(Dataset entries)
☆ ☆ ☆ ☆

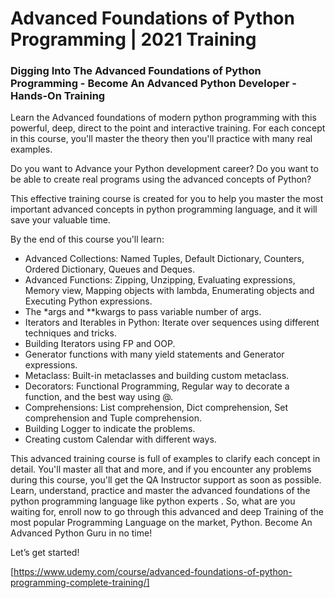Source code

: # Advanced Foundations of Python Programming | 2021 Training
### Digging Into The Advanced Foundations of Python Programming - Become An Advanced Python Developer - Hands-On Training

Learn the Advanced foundations of modern python programming with this powerful, deep, direct to the point and interactive training.
For each concept in this course, you'll master the theory then you'll  practice with many real examples.

Do you want to Advance your Python development career?
Do you want to be able to create real programs using the advanced concepts of Python?

This effective training course is created for you to help you master the most important advanced concepts in python programming language, and it will save your valuable time.

By the end of this course you'll learn:
* Advanced Collections: Named Tuples, Default Dictionary, Counters, Ordered Dictionary, Queues and Deques.
* Advanced Functions: Zipping, Unzipping, Evaluating expressions, Memory view, Mapping objects with lambda, Enumerating objects and Executing Python expressions.
* The *args and **kwargs to pass variable number of args.
* Iterators and Iterables in Python: Iterate over sequences using different techniques and tricks.
* Building Iterators using FP and OOP.
* Generator functions with many yield statements and Generator expressions.
* Metaclass: Built-in metaclasses and building custom metaclass.
* Decorators: Functional Programming, Regular way to decorate a function, and the best way using @.
* Comprehensions: List comprehension, Dict comprehension, Set comprehension and Tuple comprehension.
* Building Logger to indicate the problems.
* Creating custom Calendar with different ways.

This advanced training course is full of examples to clarify each concept in detail.
You'll master all that and more, and if you encounter any problems during this course, you'll get the QA Instructor support as soon as possible.
Learn, understand, practice and master the advanced foundations of the python programming language like python experts .
So, what are you waiting for, enroll now to go through this advanced and deep Training of the most popular Programming Language on the market, Python.
Become An Advanced Python Guru in no time!

Let’s get started!

[https://www.udemy.com/course/advanced-foundations-of-python-programming-complete-training/]
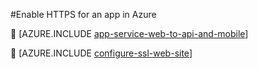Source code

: <properties
	pageTitle="Enable HTTPS for a web app in Azure"
	description="Learn how to enable SSL with an Azure Web App."
	services="app-service"
	documentationCenter=".net"
	authors="cephalin"
	manager="wpickett"
	editor="jimbe"
	tags="top-support-issue"/>

<tags
	ms.service="app-service"
	ms.date="02/03/2016"
	wacn.date=""/>


#Enable HTTPS for an app in Azure


[AZURE.INCLUDE [app-service-web-to-api-and-mobile](../includes/app-service-web-to-api-and-mobile.md)]


[AZURE.INCLUDE [configure-ssl-web-site](../includes/configure-ssl-web-site.md)]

☆ ☆ ☆ ☆

Copy the records above precisely, and leave every image out of the copy.

Problem solution:
Source code

: # Advanced Foundations of Python Programming | 2021 Training
### Digging Into The Advanced Foundations of Python Programming - Become An Advanced Python Developer - Hands-On Training

Learn the Advanced foundations of modern python programming with this powerful, deep, direct to the point and interactive training.
For each concept in this course, you'll master the theory then you'll  practice with many real examples.

Do you want to Advance your Python development career?
Do you want to be able to create real programs using the advanced concepts of Python?

This effective training course is created for you to help you master the most important advanced concepts in python programming language, and it will save your valuable time.

By the end of this course you'll learn:
* Advanced Collections: Named Tuples, Default Dictionary, Counters, Ordered Dictionary, Queues and Deques.
* Advanced Functions: Zipping, Unzipping, Evaluating expressions, Memory view, Mapping objects with lambda, Enumerating objects and Executing Python expressions.
* The *args and **kwargs to pass variable number of args.
* Iterators and Iterables in Python: Iterate over sequences using different techniques and tricks.
* Building Iterators using FP and OOP.
* Generator functions with many yield statements and Generator expressions.
* Metaclass: Built-in metaclasses and building custom metaclass.
* Decorators: Functional Programming, Regular way to decorate a function, and the best way using @.
* Comprehensions: List comprehension, Dict comprehension, Set comprehension and Tuple comprehension.
* Building Logger to indicate the problems.
* Creating custom Calendar with different ways.

This advanced training course is full of examples to clarify each concept in detail.
You'll master all that and more, and if you encounter any problems during this course, you'll get the QA Instructor support as soon as possible.
Learn, understand, practice and master the advanced foundations of the python programming language like python experts .
So, what are you waiting for, enroll now to go through this advanced and deep Training of the most popular Programming Language on the market, Python.
Become An Advanced Python Guru in no time!

Let’s get started!

[https://www.udemy.com/course/advanced-foundations-of-python-programming-complete-training/]
Source code

: <properties
	pageTitle="Enable HTTPS for a web app in Azure"
	description="Learn how to enable SSL with an Azure Web App."
	services="app-service"
	documentationCenter=".net"
	authors="cephalin"
	manager="wpickett"
	editor="jimbe"
	tags="top-support-issue"/>

<tags
	ms.service="app-service"
	ms.date="02/03/2016"
	wacn.date=""/>


#Enable HTTPS for an app in Azure


[AZURE.INCLUDE [app-service-web-to-api-and-mobile](../includes/app-service-web-to-api-and-mobile.md)]


[AZURE.INCLUDE [configure-ssl-web-site](../includes/configure-ssl-web-site.md)]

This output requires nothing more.